Sunday, March 18, 2007

 
Kindertransport

Why would a mother send her child, unaccompanied, to a foreign country carrying only a suitcase full of clothes and displaying a number on a sheet of cardboard tied round their neck with a piece of string?

It was the events of ‘Kristallnacht’ in 1938, a state promoted pogrom where Jewish shops and businesses were trashed or torched by Nazis thugs that convinced mothers to send 10,000 children to Britain – the Kindertransport.

They arrived nine months before war broke out and there is no doubt that this saved their lives. Those that stayed behind perished in the concentration camps, either through disease, starvation or in the gas chambers.

Diane Samuels’ play ‘Kindertransport’ is an outstanding piece of theatre, the script is spellbinding in its intensity and the simple set with spooky cupboards and old suitcases effortlessly transports you across several decades.

Eva (played with incredible virtuosity by Matti Houghton) is sent by her mother to Mrs Miller in Manchester with the promise that the rest of the family will follow in a few months time. Fast forward and a daughter leaving for university is sorting through the cups, pans and knives when she finds a box full of old letters and photographs. Eva has become a middle class English woman called Evelyn.

Diane Samuels wrote the play with the knowledge that every mother, from the moment they are born, prepares for the day when her child will leave, but not under the conditions of the Kindertransport. The play explores the fraught mother/daughter relationship that is given a savage twist by the shock discovery.

Central to the script is the question of identity, who am I? Where did I come from? Some of the children of Kindertransport refused ever to speak German again and became completely anglicised.

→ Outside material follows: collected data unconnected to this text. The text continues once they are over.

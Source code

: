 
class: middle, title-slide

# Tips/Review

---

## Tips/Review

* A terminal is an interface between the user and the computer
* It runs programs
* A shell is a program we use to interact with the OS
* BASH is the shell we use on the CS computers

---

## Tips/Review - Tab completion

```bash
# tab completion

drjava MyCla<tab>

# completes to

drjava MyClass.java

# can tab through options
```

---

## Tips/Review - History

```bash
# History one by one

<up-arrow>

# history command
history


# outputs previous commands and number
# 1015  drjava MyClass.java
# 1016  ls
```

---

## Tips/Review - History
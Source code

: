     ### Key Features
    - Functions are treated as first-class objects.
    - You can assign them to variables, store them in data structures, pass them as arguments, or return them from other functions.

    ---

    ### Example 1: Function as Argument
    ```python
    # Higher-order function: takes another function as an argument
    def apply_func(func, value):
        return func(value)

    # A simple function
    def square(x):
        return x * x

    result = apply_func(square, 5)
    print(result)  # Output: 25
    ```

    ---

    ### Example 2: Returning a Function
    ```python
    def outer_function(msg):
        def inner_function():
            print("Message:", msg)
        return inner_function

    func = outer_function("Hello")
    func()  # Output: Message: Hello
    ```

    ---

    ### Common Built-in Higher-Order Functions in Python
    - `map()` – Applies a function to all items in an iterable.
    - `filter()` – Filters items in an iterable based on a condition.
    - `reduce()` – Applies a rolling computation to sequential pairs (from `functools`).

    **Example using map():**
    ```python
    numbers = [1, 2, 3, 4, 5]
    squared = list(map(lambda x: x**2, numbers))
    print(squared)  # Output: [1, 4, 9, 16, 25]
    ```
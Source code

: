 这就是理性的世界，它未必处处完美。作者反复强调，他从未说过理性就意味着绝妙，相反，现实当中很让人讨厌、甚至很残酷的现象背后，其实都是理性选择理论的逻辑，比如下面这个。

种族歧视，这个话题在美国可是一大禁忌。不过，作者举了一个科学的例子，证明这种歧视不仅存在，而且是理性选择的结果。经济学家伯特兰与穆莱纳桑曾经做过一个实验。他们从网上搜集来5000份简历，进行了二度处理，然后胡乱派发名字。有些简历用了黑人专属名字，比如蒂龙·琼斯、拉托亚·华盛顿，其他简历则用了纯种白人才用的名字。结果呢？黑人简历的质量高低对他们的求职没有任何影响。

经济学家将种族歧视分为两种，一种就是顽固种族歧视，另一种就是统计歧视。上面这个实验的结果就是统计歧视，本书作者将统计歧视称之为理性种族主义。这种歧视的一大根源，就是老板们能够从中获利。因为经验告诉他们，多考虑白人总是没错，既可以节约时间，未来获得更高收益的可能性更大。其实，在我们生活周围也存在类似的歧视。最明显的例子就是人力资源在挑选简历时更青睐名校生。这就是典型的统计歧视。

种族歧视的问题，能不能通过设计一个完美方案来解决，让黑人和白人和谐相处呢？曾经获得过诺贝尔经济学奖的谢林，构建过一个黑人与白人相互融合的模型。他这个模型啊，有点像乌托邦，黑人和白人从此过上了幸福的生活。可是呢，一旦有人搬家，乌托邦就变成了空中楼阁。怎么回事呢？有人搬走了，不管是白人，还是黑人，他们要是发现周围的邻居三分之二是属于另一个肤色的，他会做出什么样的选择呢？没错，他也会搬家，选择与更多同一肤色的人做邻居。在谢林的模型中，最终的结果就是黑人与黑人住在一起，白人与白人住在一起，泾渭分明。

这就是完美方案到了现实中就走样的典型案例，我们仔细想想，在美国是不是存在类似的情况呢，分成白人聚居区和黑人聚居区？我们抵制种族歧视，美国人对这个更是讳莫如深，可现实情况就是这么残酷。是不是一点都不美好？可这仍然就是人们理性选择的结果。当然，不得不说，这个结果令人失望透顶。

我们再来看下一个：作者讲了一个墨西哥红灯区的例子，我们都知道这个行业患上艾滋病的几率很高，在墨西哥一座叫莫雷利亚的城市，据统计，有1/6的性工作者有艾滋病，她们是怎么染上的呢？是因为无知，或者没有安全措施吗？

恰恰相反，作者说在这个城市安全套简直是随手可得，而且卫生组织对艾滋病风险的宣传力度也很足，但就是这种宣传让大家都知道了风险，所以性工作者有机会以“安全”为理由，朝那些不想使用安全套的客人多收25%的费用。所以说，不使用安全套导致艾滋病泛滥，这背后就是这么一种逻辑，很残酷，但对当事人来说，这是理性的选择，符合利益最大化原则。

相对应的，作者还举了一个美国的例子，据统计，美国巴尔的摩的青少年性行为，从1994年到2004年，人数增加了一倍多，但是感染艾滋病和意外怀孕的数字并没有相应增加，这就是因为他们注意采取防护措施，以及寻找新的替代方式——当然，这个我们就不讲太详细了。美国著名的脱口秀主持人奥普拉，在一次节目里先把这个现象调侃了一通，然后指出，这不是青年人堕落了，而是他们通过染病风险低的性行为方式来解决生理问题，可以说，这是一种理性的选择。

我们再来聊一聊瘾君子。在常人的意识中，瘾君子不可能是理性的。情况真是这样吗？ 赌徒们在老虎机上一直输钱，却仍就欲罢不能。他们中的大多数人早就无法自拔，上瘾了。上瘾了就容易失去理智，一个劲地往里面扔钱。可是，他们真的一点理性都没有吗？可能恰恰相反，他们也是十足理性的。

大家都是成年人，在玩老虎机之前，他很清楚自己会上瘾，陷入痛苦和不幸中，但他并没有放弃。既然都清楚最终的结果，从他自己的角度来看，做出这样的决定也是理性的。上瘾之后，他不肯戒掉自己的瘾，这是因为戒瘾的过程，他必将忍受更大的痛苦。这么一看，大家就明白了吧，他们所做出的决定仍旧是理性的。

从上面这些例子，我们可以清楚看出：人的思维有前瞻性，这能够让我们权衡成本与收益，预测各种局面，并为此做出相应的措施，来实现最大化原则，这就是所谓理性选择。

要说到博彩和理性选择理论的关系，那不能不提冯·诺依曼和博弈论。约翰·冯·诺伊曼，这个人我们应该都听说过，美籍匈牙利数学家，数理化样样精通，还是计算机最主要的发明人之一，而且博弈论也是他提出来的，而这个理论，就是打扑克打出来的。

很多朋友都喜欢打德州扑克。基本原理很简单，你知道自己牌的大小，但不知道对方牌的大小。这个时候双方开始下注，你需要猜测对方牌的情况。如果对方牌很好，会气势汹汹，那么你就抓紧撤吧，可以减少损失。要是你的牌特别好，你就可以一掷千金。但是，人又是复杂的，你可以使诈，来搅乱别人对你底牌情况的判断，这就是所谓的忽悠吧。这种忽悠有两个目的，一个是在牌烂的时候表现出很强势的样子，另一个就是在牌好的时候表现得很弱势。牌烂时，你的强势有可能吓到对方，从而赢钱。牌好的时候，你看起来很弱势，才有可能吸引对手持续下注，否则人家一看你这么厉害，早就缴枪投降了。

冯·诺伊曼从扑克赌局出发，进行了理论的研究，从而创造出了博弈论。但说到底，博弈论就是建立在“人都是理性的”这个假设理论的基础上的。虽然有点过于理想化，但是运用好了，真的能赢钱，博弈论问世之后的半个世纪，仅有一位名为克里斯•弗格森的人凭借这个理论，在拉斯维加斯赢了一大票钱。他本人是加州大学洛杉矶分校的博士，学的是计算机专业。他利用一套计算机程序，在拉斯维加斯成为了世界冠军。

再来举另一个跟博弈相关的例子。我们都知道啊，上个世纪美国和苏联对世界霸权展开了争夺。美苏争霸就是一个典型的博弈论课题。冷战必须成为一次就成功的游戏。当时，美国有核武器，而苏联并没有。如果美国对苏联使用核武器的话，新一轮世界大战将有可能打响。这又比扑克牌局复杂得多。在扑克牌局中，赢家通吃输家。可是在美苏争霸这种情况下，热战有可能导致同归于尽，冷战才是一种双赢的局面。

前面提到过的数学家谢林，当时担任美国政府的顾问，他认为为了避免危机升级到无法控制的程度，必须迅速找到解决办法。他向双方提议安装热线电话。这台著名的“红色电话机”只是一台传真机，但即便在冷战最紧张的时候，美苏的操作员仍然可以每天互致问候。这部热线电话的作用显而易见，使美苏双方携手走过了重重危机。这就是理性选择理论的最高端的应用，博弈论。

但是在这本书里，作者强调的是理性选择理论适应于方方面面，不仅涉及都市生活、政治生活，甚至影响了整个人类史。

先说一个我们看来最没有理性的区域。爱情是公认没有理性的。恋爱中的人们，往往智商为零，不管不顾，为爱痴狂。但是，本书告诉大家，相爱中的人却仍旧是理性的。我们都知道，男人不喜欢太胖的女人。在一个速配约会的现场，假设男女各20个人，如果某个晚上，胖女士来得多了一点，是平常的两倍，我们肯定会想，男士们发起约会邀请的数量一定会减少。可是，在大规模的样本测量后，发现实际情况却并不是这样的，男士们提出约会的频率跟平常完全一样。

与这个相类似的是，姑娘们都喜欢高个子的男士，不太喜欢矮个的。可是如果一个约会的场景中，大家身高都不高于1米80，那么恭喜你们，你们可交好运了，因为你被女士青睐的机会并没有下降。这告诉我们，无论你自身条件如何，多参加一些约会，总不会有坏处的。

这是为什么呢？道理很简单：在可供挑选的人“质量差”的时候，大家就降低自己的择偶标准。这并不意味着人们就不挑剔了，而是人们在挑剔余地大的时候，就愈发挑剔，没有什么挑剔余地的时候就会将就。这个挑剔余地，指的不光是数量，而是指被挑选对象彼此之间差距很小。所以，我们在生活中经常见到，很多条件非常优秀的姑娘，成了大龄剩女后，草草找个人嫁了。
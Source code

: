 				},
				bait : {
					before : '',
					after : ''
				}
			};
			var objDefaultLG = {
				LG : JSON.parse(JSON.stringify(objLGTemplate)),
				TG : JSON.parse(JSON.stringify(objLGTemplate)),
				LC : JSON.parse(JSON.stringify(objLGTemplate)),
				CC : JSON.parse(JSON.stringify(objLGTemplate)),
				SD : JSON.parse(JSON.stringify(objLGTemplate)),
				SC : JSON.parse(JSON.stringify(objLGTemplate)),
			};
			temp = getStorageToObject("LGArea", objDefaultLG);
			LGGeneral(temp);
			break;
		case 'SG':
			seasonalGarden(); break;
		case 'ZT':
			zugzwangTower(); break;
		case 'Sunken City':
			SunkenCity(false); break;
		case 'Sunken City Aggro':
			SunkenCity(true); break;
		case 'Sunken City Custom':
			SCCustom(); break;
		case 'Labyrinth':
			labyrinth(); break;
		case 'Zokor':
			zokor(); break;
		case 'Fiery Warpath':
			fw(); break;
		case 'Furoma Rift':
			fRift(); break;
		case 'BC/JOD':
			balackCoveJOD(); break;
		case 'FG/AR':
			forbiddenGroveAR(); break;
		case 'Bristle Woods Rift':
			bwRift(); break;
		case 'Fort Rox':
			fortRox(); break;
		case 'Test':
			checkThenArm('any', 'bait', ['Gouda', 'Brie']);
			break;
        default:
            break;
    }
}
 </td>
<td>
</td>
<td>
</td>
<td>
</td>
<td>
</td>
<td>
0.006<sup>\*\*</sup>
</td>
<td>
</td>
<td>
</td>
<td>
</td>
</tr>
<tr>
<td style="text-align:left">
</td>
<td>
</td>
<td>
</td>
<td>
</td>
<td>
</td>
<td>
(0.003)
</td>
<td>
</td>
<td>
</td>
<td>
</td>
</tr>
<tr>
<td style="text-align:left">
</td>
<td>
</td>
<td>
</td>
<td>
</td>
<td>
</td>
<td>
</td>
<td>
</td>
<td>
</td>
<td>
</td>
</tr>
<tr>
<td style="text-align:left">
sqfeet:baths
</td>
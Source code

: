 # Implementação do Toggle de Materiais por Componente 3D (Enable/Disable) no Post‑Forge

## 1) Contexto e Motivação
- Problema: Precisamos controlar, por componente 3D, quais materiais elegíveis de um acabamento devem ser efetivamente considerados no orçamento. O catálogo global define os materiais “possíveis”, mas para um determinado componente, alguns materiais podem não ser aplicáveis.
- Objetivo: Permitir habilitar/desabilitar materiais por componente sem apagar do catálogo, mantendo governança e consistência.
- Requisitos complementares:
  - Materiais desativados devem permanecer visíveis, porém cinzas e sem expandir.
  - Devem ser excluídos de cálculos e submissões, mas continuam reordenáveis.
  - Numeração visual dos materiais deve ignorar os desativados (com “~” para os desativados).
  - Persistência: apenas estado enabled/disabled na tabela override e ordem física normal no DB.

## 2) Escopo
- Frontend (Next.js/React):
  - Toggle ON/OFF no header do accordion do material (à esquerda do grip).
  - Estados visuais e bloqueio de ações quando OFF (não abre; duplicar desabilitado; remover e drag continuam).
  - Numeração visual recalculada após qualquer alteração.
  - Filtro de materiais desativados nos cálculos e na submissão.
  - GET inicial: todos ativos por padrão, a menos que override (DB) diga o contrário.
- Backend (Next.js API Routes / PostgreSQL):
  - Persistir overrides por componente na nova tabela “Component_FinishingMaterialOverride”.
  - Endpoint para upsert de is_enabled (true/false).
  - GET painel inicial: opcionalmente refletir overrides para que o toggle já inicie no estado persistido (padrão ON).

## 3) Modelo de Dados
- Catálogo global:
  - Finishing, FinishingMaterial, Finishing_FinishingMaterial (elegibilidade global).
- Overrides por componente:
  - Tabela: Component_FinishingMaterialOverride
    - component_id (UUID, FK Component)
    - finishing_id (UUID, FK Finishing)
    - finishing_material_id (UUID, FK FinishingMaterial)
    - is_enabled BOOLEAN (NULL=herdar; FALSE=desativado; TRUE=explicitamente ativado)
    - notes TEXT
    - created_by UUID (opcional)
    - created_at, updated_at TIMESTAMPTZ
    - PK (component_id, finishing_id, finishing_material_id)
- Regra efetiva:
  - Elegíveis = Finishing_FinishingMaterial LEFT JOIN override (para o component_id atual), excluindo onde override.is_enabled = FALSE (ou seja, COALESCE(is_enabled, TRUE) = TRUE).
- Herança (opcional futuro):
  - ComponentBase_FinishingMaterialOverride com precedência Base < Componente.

‘I renounced my background; I was ashamed of it. I wanted to forget everything. If I was asked where I came from it was tantamount to being accused of a crime… I never think of my birthplace as home now and never refer to it as such’


- We Came as Children, Karen Gershon

A common reaction to intense trauma, suffering and genocide is ‘survivor guilt’. Eva/Evelyn has struggled to come to terms with it all her life. There’s also the insecurity – was I a good child?

‘We were told that we must always remember that other children might have come out in our stead and that they might have been more worthwhile people than we. Since then I have always been obsessed with the thought that I must justify my survival.’


We Came As Children – Karen Gershon

The story of the Pied Piper of Hamelin and the gruesome figure of the Ratcatcher lurks constantly in the background. This imagery of the supernatural, the terror, reaches out to the dark side of Eva/Evelyn’s psyche.

Racism tries to dehumanise its victims as mere chattels, subhuman. The play shows how the children of the Kindertransport had their identity stripped away. Slaves were forced to speak English and adopted their masters’ names. What relevance has the play for today? Children fleeing from the civil wars in Africa routinely appear at Heathrow without papers, sent by their mothers for ‘a better life’.

This play demonstrates how theatre, as a medium, can gather the audience together and draw them into the vortex of the plot in a way that film cannot emulate. The conclusion is heart-rending, I cried. Make time watch this play.

The play is still on tour in Ipswich, Brighton, Salford, Leeds, London, Southampton and Oxford.